**TO DO**
Reproduce each line from the records that holds "projects".

-.-.-

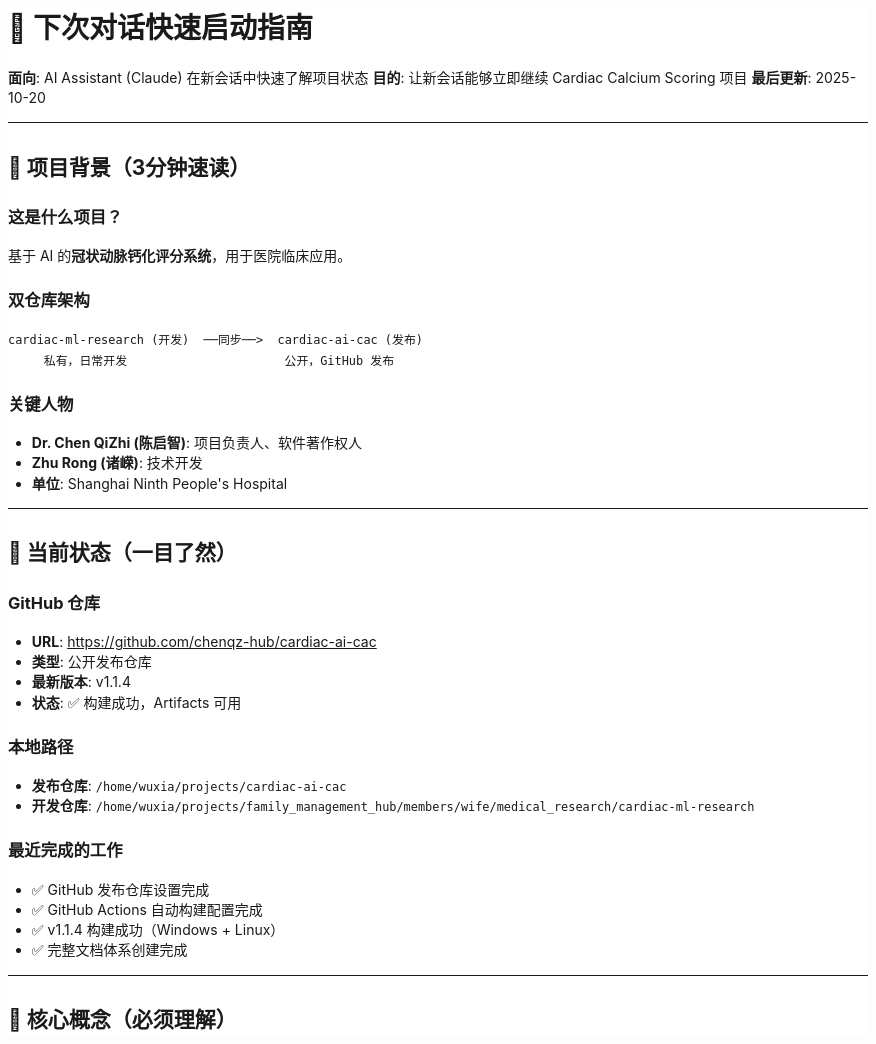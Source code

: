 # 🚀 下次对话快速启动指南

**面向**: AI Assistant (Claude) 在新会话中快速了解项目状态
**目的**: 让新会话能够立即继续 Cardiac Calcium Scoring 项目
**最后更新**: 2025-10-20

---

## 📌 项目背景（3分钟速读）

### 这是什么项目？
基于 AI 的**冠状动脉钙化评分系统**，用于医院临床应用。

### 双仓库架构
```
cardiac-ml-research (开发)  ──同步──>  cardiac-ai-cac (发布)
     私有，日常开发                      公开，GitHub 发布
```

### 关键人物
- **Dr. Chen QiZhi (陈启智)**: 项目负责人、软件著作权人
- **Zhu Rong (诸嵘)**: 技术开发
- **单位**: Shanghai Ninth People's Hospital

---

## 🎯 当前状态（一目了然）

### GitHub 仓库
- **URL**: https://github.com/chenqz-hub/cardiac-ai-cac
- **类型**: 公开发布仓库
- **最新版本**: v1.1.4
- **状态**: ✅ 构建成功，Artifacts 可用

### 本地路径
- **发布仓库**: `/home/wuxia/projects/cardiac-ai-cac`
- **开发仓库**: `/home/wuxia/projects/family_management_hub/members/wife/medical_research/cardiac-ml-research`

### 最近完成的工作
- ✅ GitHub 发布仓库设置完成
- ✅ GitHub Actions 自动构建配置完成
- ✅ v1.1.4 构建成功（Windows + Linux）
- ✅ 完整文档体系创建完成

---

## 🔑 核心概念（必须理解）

-.-.-

**TASK OUTPUT**
- **发布仓库**: `/home/wuxia/projects/cardiac-ai-cac`
- **开发仓库**: `/home/wuxia/projects/family_management_hub/members/wife/medical_research/cardiac-ml-research`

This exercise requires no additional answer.